Bilger’s watercolor paintings have been reproduced along with her articles in the Ford Times, NEBRASKALand, and Kansas Magazine. She won a first prize in London, England for the design of a Christmas Card for the Heraldry Society. She also produced original historical murals which hung in the Johnson County Courthouse at Olathe . One of her works is in the permanent collection of the Sierra Museum of San Diego, California.

Bilger exhibited widely and her some of her works reside in collections in Europe, India, Philippines, and the U.S.A. She also had exhibited shows which include but is not limited to: the Kansas City area, Heritage, Discovery, Plaza, Ward Parkway, Oak Park, Crown Center, Prairie Village, Kansas, and Metcalf South.

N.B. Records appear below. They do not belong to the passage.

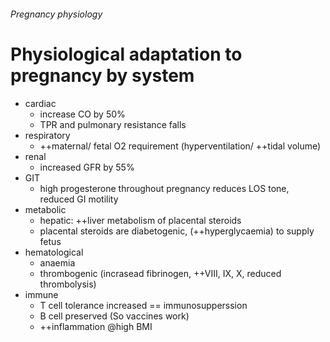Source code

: ###### Pregnancy physiology

# Physiological adaptation to pregnancy by system
- cardiac
    + increase CO by 50%
    + TPR and pulmonary resistance falls
- respiratory
    + ++maternal/ fetal O2 requirement (hyperventilation/ ++tidal volume)
- renal
    + increased GFR by 55%
- GIT
    + high progesterone throughout pregnancy reduces LOS tone, reduced GI motility
- metabolic
    + hepatic: ++liver metabolism of placental steroids
    + placental steroids are diabetogenic, (++hyperglycaemia) to supply fetus
- hematological
    + anaemia
    + thrombogenic (incrasead fibrinogen, ++VIII, IX, X, reduced thrombolysis)  
- immune
    + T cell tolerance increased == immunosupperssion
    + B cell preserved (So vaccines work)
    + ++inflammation @high BMI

In 1979 one of her watercolors was selected to be in the exhibition of Eastern Kansas Artists in the Rotunda of the Kansas State Capitol in Topeka, Kansas . She was a member of the International Society of Artists (Artists' International Association), the Greater Kansas City Art Association, and Tri-County Art League. "Grace Bilger" day was established June 25, 2007 in Olathe, Kansas to commemorate Olathe's 150th birthday and Grace's contributions artistically and historically to the city and county.

Grace Reeve Bilger is survived by her daughter Sarah, granddaughter Suzanna Reeves, two grandchildren, and four great-grandchildren.